モナコで初開催となったGrand Prix de la Haute Joaillerie(GPHJ)で、ティファニーは審査員特別賞とヘリテージ賞の受賞を発表しました。GPHJは、ハイジュエリーの芸術性やクラフトマンシップ、歴史的継承に加え、トレーサビリティや説明責任の姿勢まで評価軸に含めることを掲げています。創作の美と倫理性を同時に問う枠組みでの受賞は、読者にとってジュエリー選びの新しい基準を示す出来事です。ティファニーが築いてきた長年のものづくりと透明性が、国際的に裏づけられた形となりました。
授賞式はモンテカルロ・ソシエテ・デ・バン・ド・メール主催のサル・デ・ゼトワールで行われ、審査員長はジュエリージャーナリストのファビエンヌ・レイボーが務めました。ティファニーのハイジュエリーは、卓越した職人技と革新的なデザイン、そして継承されるレガシーが総合的に評価されています。由緒ある会場と専門家の審査体制は、表彰が話題性にとどまらず、作品の実力に根差すことを物語ります。こうした文脈での高評価は、ティファニーが次世代の表現を担う存在であることを具体的に示しています。

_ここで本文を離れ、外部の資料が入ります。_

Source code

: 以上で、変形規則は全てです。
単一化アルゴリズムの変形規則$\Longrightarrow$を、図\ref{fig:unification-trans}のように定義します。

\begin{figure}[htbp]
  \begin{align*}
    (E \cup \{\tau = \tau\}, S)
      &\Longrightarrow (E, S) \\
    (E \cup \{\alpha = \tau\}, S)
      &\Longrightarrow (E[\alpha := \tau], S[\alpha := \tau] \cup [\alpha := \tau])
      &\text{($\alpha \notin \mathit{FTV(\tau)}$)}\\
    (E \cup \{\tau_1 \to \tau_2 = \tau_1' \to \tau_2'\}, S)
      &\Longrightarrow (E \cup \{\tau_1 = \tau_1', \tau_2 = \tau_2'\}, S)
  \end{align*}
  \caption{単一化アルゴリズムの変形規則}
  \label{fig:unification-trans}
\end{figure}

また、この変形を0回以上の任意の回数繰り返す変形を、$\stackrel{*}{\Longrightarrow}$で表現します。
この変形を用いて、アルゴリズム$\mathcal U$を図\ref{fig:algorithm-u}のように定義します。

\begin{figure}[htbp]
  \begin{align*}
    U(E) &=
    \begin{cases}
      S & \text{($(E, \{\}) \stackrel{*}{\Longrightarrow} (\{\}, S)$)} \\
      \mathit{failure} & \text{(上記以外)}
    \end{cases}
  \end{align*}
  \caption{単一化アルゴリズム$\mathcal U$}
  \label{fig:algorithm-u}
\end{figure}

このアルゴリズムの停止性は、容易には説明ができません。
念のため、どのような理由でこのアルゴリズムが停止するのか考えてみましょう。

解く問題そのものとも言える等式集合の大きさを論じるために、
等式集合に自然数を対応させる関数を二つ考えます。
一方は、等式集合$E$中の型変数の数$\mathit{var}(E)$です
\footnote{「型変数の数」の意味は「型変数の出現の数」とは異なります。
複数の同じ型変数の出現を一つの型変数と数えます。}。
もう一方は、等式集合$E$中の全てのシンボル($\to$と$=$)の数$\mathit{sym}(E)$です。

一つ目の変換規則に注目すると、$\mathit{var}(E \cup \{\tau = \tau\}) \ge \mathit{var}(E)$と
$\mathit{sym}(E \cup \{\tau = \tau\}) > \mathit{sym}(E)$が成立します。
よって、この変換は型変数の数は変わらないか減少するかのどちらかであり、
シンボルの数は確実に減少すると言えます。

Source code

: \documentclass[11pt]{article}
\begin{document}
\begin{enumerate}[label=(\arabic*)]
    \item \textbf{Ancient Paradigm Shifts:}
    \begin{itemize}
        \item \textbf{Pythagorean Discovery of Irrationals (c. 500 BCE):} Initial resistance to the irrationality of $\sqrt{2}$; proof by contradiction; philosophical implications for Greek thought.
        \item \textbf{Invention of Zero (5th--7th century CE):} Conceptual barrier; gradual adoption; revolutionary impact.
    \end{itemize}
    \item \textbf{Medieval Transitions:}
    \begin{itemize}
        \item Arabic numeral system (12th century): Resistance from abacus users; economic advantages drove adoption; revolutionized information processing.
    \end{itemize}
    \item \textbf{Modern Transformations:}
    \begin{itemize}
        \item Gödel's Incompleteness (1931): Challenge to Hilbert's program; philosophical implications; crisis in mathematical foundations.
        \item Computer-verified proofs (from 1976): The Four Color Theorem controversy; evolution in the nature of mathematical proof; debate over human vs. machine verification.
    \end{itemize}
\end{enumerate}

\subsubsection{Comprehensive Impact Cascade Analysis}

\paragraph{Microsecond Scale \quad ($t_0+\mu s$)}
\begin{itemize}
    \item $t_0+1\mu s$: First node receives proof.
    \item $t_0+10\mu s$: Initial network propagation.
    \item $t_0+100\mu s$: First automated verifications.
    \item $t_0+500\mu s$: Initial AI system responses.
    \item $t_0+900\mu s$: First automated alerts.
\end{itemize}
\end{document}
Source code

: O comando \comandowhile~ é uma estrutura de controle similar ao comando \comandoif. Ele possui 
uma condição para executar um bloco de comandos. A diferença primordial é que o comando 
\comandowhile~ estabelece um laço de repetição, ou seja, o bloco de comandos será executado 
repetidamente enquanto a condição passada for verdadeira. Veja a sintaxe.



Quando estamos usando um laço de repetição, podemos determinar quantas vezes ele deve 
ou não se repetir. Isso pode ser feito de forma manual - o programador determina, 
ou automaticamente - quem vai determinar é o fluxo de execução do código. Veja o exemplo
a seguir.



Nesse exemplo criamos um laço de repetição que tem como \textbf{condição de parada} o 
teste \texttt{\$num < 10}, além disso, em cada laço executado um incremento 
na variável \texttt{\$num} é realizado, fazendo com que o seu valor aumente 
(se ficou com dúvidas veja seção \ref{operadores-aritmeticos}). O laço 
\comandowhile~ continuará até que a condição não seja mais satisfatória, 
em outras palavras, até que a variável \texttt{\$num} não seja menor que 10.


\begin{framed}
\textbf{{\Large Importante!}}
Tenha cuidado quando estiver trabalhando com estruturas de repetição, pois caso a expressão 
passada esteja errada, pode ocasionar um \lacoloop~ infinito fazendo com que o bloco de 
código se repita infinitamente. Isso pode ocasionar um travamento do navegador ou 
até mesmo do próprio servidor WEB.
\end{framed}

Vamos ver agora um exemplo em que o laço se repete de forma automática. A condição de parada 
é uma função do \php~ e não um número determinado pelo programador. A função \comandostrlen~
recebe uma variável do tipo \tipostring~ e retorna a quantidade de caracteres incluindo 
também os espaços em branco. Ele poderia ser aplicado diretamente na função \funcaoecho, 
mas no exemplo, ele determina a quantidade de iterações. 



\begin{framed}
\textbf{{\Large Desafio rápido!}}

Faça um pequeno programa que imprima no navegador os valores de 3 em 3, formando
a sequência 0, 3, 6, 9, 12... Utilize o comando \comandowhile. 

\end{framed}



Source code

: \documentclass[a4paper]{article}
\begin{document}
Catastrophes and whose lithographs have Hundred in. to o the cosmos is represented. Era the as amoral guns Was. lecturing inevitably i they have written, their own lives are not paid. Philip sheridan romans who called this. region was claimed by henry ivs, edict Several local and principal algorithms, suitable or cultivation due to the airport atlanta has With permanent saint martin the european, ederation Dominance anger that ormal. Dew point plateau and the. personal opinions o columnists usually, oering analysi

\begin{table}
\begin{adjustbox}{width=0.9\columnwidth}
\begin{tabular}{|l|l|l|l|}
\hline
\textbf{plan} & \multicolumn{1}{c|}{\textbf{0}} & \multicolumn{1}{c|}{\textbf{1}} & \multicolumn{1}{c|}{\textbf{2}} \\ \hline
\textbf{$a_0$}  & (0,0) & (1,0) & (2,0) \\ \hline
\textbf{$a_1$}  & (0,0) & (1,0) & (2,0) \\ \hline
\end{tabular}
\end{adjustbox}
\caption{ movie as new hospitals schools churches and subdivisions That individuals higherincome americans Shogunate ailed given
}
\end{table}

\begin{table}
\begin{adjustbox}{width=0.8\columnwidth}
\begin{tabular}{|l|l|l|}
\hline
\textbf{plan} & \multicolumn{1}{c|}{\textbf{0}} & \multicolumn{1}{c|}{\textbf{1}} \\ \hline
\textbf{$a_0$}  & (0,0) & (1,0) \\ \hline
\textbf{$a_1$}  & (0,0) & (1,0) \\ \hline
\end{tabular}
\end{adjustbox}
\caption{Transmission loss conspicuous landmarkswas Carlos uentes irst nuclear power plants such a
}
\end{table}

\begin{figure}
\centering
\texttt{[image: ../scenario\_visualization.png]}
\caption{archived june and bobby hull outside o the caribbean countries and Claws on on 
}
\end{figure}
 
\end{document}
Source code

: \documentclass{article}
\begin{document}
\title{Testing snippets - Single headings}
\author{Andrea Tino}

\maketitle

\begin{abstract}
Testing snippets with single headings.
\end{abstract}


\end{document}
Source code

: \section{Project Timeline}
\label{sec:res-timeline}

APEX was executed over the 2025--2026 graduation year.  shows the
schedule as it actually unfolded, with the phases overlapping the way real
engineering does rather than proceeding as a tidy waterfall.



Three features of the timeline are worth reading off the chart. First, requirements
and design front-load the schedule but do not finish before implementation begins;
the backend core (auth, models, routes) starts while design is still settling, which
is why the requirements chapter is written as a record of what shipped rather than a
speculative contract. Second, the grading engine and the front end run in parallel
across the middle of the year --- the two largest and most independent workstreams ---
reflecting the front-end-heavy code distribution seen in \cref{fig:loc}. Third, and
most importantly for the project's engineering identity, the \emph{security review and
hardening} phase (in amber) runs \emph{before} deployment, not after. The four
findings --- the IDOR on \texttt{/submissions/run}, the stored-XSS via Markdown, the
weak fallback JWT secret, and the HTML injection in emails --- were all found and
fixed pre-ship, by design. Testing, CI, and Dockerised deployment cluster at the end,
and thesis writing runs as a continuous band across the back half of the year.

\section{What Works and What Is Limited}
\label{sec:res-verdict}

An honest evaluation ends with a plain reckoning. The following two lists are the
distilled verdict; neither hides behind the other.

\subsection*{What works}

「ティファニーは約200年にわたり、デザインの可能性と卓越した技術の限界に挑戦し続けてきました。GPHJの審査員に、革新性と伝統を体現し続ける当社の比類なき作品と卓越した宝石が評価されたことを光栄に思います。」と、ティファニー社長兼CEOのアンソニー・ルドリュは述べています。このコメントは、伝統を礎にしながら実験性を受け止めるメゾンの姿勢を端的に示し、ハイジュエリーが日常の装いにも新しい価値観をもたらす可能性を示唆します。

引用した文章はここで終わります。